Your objective:
Quote all lines below exactly. Images stay out.

Dataset entries:
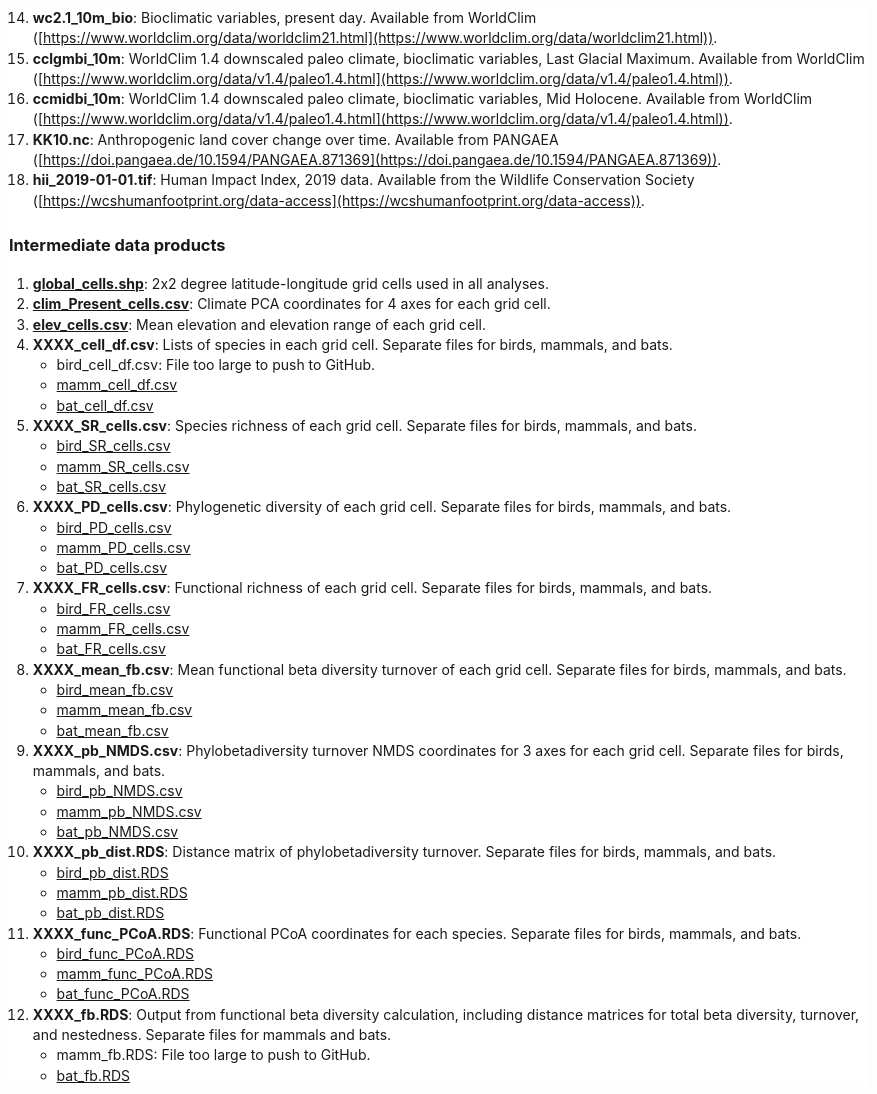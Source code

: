 14. **wc2.1_10m_bio**: Bioclimatic variables, present day. Available from WorldClim ([https://www.worldclim.org/data/worldclim21.html](https://www.worldclim.org/data/worldclim21.html)).
15. **cclgmbi_10m**: WorldClim 1.4 downscaled paleo climate, bioclimatic variables, Last Glacial Maximum. Available from WorldClim ([https://www.worldclim.org/data/v1.4/paleo1.4.html](https://www.worldclim.org/data/v1.4/paleo1.4.html)).
16. **ccmidbi_10m**: WorldClim 1.4 downscaled paleo climate, bioclimatic variables, Mid Holocene. Available from WorldClim ([https://www.worldclim.org/data/v1.4/paleo1.4.html](https://www.worldclim.org/data/v1.4/paleo1.4.html)).
17. **KK10.nc**: Anthropogenic land cover change over time. Available from PANGAEA ([https://doi.pangaea.de/10.1594/PANGAEA.871369](https://doi.pangaea.de/10.1594/PANGAEA.871369)).
18. **hii_2019-01-01.tif**: Human Impact Index, 2019 data. Available from the Wildlife Conservation Society ([https://wcshumanfootprint.org/data-access](https://wcshumanfootprint.org/data-access)).

### Intermediate data products

1. **[global_cells.shp](Data/global_cells.shp)**: 2x2 degree latitude-longitude grid cells used in all analyses.
2. **[clim_Present_cells.csv](Data/clim_Present_cells.csv)**: Climate PCA coordinates for 4 axes for each grid cell.
3. **[elev_cells.csv](Data/elev_cells.csv)**: Mean elevation and elevation range of each grid cell.
4. **XXXX_cell_df.csv**: Lists of species in each grid cell. Separate files for birds, mammals, and bats.
    - bird_cell_df.csv: File too large to push to GitHub.
    - [mamm_cell_df.csv](Data/mamm_cell_df.csv)
    - [bat_cell_df.csv](Data/bat_cell_df.csv)
5. **XXXX_SR_cells.csv**: Species richness of each grid cell. Separate files for birds, mammals, and bats.
    - [bird_SR_cells.csv](Data/bird_SR_cells.csv)
    - [mamm_SR_cells.csv](Data/mamm_SR_cells.csv)
    - [bat_SR_cells.csv](Data/bat_SR_cells.csv)
6. **XXXX_PD_cells.csv**: Phylogenetic diversity of each grid cell. Separate files for birds, mammals, and bats.
    - [bird_PD_cells.csv](Data/bird_PD_cells.csv)
    - [mamm_PD_cells.csv](Data/mamm_PD_cells.csv)
    - [bat_PD_cells.csv](Data/bat_PD_cells.csv)
7. **XXXX_FR_cells.csv**: Functional richness of each grid cell. Separate files for birds, mammals, and bats.
    - [bird_FR_cells.csv](Data/bird_FR_cells.csv)
    - [mamm_FR_cells.csv](Data/mamm_FR_cells.csv)
    - [bat_FR_cells.csv](Data/bat_FR_cells.csv)
8. **XXXX_mean_fb.csv**: Mean functional beta diversity turnover of each grid cell. Separate files for birds, mammals, and bats.
    - [bird_mean_fb.csv](Data/bird_mean_fb.csv)
    - [mamm_mean_fb.csv](Data/mamm_mean_fb.csv)
    - [bat_mean_fb.csv](Data/bat_mean_fb.csv)
9. **XXXX_pb_NMDS.csv**: Phylobetadiversity turnover NMDS coordinates for 3 axes for each grid cell. Separate files for birds, mammals, and bats.
    - [bird_pb_NMDS.csv](Data/bird_pb_NMDS.csv)
    - [mamm_pb_NMDS.csv](Data/mamm_pb_NMDS.csv)
    - [bat_pb_NMDS.csv](Data/bat_pb_NMDS.csv)
10. **XXXX_pb_dist.RDS**: Distance matrix of phylobetadiversity turnover. Separate files for birds, mammals, and bats.
    - [bird_pb_dist.RDS](Data/bird_pb_dist.RDS)
    - [mamm_pb_dist.RDS](Data/mamm_pb_dist.RDS)
    - [bat_pb_dist.RDS](Data/bat_pb_dist.RDS)
11. **XXXX_func_PCoA.RDS**: Functional PCoA coordinates for each species. Separate files for birds, mammals, and bats.
    - [bird_func_PCoA.RDS](Data/bird_func_PCoA.RDS)
    - [mamm_func_PCoA.RDS](Data/mamm_func_PCoA.RDS)
    - [bat_func_PCoA.RDS](Data/bat_func_PCoA.RDS)
12. **XXXX_fb.RDS**: Output from functional beta diversity calculation, including distance matrices for total beta diversity, turnover, and nestedness. Separate files for mammals and bats.
    - mamm_fb.RDS: File too large to push to GitHub.
    - [bat_fb.RDS](Data/bat_fb.RDS)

Completed exercise:
Source code

: 14. **wc2.1_10m_bio**: Bioclimatic variables, present day. Available from WorldClim ([https://www.worldclim.org/data/worldclim21.html](https://www.worldclim.org/data/worldclim21.html)).
15. **cclgmbi_10m**: WorldClim 1.4 downscaled paleo climate, bioclimatic variables, Last Glacial Maximum. Available from WorldClim ([https://www.worldclim.org/data/v1.4/paleo1.4.html](https://www.worldclim.org/data/v1.4/paleo1.4.html)).
16. **ccmidbi_10m**: WorldClim 1.4 downscaled paleo climate, bioclimatic variables, Mid Holocene. Available from WorldClim ([https://www.worldclim.org/data/v1.4/paleo1.4.html](https://www.worldclim.org/data/v1.4/paleo1.4.html)).
17. **KK10.nc**: Anthropogenic land cover change over time. Available from PANGAEA ([https://doi.pangaea.de/10.1594/PANGAEA.871369](https://doi.pangaea.de/10.1594/PANGAEA.871369)).
18. **hii_2019-01-01.tif**: Human Impact Index, 2019 data. Available from the Wildlife Conservation Society ([https://wcshumanfootprint.org/data-access](https://wcshumanfootprint.org/data-access)).

### Intermediate data products

1. **[global_cells.shp](Data/global_cells.shp)**: 2x2 degree latitude-longitude grid cells used in all analyses.
2. **[clim_Present_cells.csv](Data/clim_Present_cells.csv)**: Climate PCA coordinates for 4 axes for each grid cell.
3. **[elev_cells.csv](Data/elev_cells.csv)**: Mean elevation and elevation range of each grid cell.
4. **XXXX_cell_df.csv**: Lists of species in each grid cell. Separate files for birds, mammals, and bats.
    - bird_cell_df.csv: File too large to push to GitHub.
    - [mamm_cell_df.csv](Data/mamm_cell_df.csv)
    - [bat_cell_df.csv](Data/bat_cell_df.csv)
5. **XXXX_SR_cells.csv**: Species richness of each grid cell. Separate files for birds, mammals, and bats.
    - [bird_SR_cells.csv](Data/bird_SR_cells.csv)
    - [mamm_SR_cells.csv](Data/mamm_SR_cells.csv)
    - [bat_SR_cells.csv](Data/bat_SR_cells.csv)
6. **XXXX_PD_cells.csv**: Phylogenetic diversity of each grid cell. Separate files for birds, mammals, and bats.
    - [bird_PD_cells.csv](Data/bird_PD_cells.csv)
    - [mamm_PD_cells.csv](Data/mamm_PD_cells.csv)
    - [bat_PD_cells.csv](Data/bat_PD_cells.csv)
7. **XXXX_FR_cells.csv**: Functional richness of each grid cell. Separate files for birds, mammals, and bats.
    - [bird_FR_cells.csv](Data/bird_FR_cells.csv)
    - [mamm_FR_cells.csv](Data/mamm_FR_cells.csv)
    - [bat_FR_cells.csv](Data/bat_FR_cells.csv)
8. **XXXX_mean_fb.csv**: Mean functional beta diversity turnover of each grid cell. Separate files for birds, mammals, and bats.
    - [bird_mean_fb.csv](Data/bird_mean_fb.csv)
    - [mamm_mean_fb.csv](Data/mamm_mean_fb.csv)
    - [bat_mean_fb.csv](Data/bat_mean_fb.csv)
9. **XXXX_pb_NMDS.csv**: Phylobetadiversity turnover NMDS coordinates for 3 axes for each grid cell. Separate files for birds, mammals, and bats.
    - [bird_pb_NMDS.csv](Data/bird_pb_NMDS.csv)
    - [mamm_pb_NMDS.csv](Data/mamm_pb_NMDS.csv)
    - [bat_pb_NMDS.csv](Data/bat_pb_NMDS.csv)
10. **XXXX_pb_dist.RDS**: Distance matrix of phylobetadiversity turnover. Separate files for birds, mammals, and bats.
    - [bird_pb_dist.RDS](Data/bird_pb_dist.RDS)
    - [mamm_pb_dist.RDS](Data/mamm_pb_dist.RDS)
    - [bat_pb_dist.RDS](Data/bat_pb_dist.RDS)
11. **XXXX_func_PCoA.RDS**: Functional PCoA coordinates for each species. Separate files for birds, mammals, and bats.
    - [bird_func_PCoA.RDS](Data/bird_func_PCoA.RDS)
    - [mamm_func_PCoA.RDS](Data/mamm_func_PCoA.RDS)
    - [bat_func_PCoA.RDS](Data/bat_func_PCoA.RDS)
12. **XXXX_fb.RDS**: Output from functional beta diversity calculation, including distance matrices for total beta diversity, turnover, and nestedness. Separate files for mammals and bats.
    - mamm_fb.RDS: File too large to push to GitHub.
    - [bat_fb.RDS](Data/bat_fb.RDS)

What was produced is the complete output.